5時になったから家を出て柳さん家の最寄駅まで急いだ。
っつーか一昨年まではここに住んでたんだよなー…俺。
夢の一軒屋よーってお袋の大号令一つで中学上がると同時に賃貸マンションから今の家に引っ越した。
ここに住んでりゃ今もご近所だったのに!
っていうか柳さんと同小だったって知ったの立海入ってからなんだよなー
家は小学校挟んで正反対だったし、柳さんの家って隣の学区のが近いぐらい外れになるから
集団下校とかの時も地域の行事関係も接点がまるでなかった。
その上同じ学年の奴以外全然知らなかったし。
もし気付いてたら幸村部長や真田副部長より先に出会えてたのに。
二年前の俺のアホ。
そういえば、って出来事も色々あった。
凄く頭のいい子がいるとか、テニスが上手い子がいるとか、噂では聞いてた。
全然興味ねーって思ってた二年前の俺のアホ。
でもまあ…今は一緒にいられるし、一応一番近くにいれるんだし…恋人だし。
改めてそういう単語で考えると、やっぱり顔が緩むのを抑えられない。
危ねー危ねー…これじゃ不審者だよ。
俯いて喜びの波がどっか行くのを待つけど、無理だ。
だってこれから柳さん家に行って…
べっ…勉強しに行くんだからな。
自分に言い聞かせておかねえと…うっかりすると耳元に仁王先輩の囁きが聞こえてきそうになる。

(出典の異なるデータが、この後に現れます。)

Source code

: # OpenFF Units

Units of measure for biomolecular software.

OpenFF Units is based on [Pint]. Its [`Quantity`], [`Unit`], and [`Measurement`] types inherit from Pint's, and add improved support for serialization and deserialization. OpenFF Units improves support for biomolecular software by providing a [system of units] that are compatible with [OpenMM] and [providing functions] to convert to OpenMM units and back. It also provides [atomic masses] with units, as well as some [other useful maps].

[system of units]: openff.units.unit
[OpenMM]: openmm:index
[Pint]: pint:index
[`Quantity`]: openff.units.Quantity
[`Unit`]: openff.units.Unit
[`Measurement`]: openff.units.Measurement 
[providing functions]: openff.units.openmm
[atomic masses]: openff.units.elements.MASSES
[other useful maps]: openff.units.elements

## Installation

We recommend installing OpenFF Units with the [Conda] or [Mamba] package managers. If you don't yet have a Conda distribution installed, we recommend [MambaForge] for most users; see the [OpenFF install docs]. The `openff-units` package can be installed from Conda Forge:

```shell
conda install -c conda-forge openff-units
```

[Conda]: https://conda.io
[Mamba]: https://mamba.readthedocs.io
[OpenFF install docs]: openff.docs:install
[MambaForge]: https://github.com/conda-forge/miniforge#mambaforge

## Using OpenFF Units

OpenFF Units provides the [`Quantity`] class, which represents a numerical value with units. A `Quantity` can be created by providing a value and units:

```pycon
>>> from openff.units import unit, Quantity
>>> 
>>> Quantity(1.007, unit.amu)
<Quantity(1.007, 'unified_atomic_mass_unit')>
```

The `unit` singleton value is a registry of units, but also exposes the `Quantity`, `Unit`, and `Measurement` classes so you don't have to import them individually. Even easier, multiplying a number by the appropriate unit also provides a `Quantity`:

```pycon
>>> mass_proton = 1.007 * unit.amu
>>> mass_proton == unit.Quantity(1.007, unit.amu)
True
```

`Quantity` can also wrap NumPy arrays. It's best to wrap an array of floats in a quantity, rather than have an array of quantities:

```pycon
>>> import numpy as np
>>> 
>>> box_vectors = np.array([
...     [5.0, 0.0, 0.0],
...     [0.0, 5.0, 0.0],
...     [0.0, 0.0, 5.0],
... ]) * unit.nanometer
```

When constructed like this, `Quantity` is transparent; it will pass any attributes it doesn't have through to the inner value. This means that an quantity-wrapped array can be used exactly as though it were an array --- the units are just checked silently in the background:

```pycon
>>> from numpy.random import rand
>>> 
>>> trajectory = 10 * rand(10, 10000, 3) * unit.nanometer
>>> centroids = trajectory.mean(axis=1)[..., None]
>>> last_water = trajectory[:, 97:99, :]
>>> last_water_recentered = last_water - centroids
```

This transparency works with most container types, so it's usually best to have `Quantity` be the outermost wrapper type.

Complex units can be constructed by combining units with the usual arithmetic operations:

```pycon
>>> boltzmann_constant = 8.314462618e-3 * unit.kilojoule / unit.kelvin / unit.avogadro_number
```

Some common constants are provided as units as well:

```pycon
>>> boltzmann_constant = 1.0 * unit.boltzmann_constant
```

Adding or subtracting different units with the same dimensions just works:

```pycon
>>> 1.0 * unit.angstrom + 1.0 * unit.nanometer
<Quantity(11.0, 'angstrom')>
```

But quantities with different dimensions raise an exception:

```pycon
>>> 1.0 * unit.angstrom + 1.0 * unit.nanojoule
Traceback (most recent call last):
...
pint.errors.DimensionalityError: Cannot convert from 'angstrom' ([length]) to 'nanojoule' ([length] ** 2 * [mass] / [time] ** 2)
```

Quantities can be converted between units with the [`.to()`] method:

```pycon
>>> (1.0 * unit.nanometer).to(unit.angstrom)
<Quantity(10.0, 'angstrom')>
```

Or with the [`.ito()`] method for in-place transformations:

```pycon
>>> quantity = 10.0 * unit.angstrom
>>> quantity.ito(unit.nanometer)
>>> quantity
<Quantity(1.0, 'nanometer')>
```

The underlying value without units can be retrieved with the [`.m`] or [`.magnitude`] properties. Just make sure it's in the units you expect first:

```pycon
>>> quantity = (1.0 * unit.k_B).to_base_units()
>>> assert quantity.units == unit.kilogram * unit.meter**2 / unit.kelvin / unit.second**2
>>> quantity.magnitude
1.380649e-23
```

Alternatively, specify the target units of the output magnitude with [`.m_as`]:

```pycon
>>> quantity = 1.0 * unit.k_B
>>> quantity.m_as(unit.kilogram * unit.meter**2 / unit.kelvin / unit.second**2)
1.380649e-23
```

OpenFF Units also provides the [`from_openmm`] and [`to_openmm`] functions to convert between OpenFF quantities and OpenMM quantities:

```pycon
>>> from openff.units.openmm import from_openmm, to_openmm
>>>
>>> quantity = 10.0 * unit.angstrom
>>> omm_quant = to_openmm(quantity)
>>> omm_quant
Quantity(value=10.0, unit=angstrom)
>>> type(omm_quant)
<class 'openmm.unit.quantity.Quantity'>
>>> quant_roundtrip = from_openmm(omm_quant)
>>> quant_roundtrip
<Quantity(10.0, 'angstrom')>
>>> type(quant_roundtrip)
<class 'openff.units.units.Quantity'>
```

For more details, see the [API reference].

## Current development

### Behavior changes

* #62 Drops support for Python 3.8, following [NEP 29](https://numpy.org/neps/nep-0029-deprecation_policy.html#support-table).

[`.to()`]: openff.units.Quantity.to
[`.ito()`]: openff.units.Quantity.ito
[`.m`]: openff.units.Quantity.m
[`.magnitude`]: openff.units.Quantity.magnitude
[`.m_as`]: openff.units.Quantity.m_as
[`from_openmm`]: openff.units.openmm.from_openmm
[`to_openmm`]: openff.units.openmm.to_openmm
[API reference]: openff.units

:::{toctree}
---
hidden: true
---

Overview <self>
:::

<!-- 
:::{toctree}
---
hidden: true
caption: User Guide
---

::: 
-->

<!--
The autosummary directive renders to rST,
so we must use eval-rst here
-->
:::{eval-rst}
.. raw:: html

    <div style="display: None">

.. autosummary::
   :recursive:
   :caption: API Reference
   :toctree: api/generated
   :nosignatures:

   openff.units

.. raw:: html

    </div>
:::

頭を振って欲望と葛藤してると電車の到着を知らせるアナウンスが聞こえてきた。
時間は5時15分。
絶対早い目に来るって思ってから、今日は絶対俺の方が先に行って待つつもりにしてた。
顔を上げると背の高いあの人の姿が見えた。
こっちに気付いて手を振ってくれる。
俺は改札口まで走って近付いた。
「早いな赤也。待ったか?」
「いや、全然!今来たところっス!」
これが言ってみたかった。
……ってどこのオトメだ俺は。
っていうか柳さんどこ行ってたんだろ…
買物かなんかかと思ったけど別にいつものカバン以外何も持ってない。
むー…見せたいものって事は買物じゃないのか?
「どうした?行くぞ」
「あ、ういっス!」
気になったけど話してるうちにそんな事も忘れてて、あっという間に柳さんの家に着いた。
ここに立つのは三度目だけど、何回来ても緊張する……
「そんなに緊張しなくても大丈夫だ。祖父母は旅行に行ってて不在、父も出張中で今日は母と姉しかいないから」
「え?あ、そうなんっスか?」
柳さんの家族って何かすげー厳しそうなイメージしてたからちょっと心配だったんだよな…よかった。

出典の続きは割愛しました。